Copy out all lines of the records in which the word "could" appears.

[Collected data]
..........
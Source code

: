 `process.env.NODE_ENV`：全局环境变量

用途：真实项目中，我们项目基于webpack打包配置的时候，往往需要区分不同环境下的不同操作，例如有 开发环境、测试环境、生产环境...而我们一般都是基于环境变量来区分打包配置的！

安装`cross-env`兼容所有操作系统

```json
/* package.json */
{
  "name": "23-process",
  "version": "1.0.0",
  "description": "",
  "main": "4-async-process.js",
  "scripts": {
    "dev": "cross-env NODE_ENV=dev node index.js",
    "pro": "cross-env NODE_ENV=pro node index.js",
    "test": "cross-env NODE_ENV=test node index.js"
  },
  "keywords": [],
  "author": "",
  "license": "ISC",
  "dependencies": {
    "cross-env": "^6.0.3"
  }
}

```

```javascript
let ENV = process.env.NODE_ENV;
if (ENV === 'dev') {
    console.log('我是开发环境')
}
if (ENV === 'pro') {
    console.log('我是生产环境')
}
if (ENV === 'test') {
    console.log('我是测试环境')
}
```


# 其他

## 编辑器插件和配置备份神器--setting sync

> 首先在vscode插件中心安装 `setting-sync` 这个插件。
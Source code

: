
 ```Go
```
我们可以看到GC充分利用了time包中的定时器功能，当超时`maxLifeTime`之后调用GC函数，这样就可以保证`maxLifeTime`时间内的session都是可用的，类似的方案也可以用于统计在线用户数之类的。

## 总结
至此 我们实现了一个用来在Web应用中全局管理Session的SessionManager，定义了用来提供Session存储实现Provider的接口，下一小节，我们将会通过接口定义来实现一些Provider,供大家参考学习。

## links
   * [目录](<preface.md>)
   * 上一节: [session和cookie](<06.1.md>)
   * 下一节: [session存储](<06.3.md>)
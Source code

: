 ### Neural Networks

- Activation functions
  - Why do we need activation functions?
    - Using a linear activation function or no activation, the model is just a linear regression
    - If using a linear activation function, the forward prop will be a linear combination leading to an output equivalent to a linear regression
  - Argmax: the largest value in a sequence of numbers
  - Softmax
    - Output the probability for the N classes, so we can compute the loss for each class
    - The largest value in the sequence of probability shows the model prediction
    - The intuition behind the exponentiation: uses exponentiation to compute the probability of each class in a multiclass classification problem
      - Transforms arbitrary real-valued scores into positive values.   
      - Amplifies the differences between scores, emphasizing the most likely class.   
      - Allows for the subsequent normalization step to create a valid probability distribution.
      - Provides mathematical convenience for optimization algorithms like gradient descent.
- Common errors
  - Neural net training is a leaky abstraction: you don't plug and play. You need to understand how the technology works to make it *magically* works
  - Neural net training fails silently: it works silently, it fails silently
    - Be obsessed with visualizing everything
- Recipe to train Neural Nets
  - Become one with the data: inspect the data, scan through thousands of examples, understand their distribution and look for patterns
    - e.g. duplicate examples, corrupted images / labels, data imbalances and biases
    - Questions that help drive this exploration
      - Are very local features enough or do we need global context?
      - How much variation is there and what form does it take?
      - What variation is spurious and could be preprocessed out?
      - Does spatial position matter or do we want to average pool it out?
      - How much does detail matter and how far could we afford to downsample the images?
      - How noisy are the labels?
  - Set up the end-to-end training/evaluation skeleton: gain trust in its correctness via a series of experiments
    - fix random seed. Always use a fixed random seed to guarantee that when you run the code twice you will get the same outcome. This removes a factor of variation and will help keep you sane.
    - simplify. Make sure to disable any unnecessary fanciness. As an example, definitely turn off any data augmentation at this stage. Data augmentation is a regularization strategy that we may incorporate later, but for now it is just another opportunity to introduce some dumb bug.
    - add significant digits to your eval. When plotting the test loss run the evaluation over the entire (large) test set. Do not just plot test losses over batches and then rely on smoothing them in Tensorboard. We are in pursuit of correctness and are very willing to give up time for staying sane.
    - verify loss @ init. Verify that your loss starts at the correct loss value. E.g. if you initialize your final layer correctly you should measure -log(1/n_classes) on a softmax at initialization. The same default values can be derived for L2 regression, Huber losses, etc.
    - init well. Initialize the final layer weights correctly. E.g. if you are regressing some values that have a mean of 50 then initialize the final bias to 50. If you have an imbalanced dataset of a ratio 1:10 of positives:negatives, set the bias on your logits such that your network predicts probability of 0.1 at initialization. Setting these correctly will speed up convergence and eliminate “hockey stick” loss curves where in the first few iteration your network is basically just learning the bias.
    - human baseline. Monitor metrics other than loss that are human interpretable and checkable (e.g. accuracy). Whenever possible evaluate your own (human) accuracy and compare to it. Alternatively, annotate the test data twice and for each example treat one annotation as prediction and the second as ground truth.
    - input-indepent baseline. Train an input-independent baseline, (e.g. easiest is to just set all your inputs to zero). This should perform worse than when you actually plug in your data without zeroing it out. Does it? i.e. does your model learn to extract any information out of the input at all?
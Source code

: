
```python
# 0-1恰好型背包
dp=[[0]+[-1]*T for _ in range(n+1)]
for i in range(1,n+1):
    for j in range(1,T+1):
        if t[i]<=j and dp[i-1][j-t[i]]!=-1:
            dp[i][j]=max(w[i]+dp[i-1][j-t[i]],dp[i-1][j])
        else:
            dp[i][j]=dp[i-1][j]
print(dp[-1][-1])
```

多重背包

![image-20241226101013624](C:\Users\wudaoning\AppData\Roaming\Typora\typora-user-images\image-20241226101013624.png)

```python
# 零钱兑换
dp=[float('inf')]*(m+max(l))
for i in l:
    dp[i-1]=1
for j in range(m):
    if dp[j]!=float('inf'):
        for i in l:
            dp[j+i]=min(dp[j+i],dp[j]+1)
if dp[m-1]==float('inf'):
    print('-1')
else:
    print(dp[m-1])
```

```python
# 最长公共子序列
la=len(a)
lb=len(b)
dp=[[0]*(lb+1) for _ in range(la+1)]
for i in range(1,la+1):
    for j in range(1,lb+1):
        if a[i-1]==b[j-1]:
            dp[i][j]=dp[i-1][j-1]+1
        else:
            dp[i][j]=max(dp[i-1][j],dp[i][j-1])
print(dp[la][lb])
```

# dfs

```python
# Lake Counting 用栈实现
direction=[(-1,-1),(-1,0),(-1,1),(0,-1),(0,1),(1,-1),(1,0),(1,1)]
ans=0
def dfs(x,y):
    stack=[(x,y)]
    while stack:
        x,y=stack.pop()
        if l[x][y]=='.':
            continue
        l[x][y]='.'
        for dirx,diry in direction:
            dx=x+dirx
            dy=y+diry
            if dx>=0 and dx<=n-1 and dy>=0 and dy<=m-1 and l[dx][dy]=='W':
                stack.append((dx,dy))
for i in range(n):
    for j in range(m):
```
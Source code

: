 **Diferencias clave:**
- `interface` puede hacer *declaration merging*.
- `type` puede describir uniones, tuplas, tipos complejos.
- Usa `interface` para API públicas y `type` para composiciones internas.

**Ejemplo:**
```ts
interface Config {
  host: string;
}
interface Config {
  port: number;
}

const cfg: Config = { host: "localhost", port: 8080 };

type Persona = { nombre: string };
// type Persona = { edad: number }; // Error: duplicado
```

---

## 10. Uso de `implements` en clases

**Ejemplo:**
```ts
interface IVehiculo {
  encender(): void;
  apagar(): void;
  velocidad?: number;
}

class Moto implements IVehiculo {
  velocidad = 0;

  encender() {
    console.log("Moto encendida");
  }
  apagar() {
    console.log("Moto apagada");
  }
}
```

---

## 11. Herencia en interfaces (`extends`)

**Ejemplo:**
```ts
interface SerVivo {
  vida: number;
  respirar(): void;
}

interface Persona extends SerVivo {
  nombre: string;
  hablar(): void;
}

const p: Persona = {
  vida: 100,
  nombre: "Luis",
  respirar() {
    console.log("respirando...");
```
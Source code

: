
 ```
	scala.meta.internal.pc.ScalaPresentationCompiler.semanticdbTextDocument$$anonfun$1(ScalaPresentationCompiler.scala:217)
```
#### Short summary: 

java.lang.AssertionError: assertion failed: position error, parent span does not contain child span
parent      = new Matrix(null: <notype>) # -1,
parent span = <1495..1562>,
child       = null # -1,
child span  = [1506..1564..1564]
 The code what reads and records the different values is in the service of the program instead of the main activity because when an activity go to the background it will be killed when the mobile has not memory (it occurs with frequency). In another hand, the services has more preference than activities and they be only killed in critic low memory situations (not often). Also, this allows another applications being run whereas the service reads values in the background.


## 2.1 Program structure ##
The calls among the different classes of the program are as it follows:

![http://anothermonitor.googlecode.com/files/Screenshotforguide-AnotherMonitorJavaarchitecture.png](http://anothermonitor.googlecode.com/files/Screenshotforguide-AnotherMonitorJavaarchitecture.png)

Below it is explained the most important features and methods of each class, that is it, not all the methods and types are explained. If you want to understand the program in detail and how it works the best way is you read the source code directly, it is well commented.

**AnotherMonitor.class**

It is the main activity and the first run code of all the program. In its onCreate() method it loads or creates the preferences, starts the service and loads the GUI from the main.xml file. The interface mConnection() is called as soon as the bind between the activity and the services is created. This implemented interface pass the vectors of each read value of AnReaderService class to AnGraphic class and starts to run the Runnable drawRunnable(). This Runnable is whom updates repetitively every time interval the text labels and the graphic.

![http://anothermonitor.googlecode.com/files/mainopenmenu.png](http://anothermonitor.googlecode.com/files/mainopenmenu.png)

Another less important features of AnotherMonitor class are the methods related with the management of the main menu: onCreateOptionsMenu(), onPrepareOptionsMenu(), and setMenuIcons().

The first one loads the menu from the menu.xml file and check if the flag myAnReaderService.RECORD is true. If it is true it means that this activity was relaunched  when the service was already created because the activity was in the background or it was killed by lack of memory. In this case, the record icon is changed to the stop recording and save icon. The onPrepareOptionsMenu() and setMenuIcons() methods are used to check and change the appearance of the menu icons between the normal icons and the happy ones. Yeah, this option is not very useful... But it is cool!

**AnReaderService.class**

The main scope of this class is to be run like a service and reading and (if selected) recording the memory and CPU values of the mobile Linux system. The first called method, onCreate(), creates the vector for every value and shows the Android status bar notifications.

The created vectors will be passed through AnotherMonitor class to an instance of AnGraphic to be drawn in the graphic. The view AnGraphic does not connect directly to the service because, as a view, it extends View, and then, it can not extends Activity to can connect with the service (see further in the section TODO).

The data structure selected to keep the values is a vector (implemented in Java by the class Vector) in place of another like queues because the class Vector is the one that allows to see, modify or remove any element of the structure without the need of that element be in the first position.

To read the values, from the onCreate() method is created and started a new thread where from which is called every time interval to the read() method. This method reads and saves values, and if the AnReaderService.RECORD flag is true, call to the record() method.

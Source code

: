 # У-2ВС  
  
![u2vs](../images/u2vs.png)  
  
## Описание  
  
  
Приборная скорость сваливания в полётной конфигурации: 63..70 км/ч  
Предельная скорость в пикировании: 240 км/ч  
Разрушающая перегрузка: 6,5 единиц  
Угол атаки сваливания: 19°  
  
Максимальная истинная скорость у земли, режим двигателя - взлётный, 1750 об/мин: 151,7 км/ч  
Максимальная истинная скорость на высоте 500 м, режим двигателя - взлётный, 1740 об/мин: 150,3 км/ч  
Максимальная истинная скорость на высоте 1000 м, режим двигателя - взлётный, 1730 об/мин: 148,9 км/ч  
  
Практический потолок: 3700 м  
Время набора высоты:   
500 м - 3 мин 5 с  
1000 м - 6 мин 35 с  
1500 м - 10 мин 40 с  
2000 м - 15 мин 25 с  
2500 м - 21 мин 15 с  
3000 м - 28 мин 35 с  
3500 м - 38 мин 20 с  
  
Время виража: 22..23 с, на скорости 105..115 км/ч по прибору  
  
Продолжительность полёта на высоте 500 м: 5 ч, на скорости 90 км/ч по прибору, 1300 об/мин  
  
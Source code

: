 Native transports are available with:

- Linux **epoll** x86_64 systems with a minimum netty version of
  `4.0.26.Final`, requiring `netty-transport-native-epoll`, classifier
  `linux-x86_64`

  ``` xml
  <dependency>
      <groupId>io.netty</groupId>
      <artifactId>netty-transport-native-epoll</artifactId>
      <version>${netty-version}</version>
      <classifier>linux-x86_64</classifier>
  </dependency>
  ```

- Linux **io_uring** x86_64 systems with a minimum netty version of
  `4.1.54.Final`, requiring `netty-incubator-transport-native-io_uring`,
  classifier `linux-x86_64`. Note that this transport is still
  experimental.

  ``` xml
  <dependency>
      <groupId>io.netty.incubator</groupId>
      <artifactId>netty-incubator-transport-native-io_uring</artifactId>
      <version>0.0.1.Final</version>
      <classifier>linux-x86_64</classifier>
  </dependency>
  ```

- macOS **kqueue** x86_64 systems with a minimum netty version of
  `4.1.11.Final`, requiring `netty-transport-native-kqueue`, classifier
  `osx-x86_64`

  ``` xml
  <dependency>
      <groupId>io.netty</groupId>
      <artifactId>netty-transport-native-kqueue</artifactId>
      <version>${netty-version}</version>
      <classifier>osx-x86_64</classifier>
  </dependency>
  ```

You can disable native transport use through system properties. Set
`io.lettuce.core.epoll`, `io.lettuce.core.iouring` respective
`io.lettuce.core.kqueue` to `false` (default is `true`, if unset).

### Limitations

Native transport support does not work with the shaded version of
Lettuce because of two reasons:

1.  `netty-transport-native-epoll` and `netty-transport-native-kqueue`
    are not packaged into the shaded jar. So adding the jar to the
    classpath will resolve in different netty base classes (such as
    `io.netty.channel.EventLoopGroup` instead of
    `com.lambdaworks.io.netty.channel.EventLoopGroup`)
..........
» **ANSWER TO THE EXERCISE**:
      - What variation is spurious and could be preprocessed out?
      - How much does detail matter and how far could we afford to downsample the images?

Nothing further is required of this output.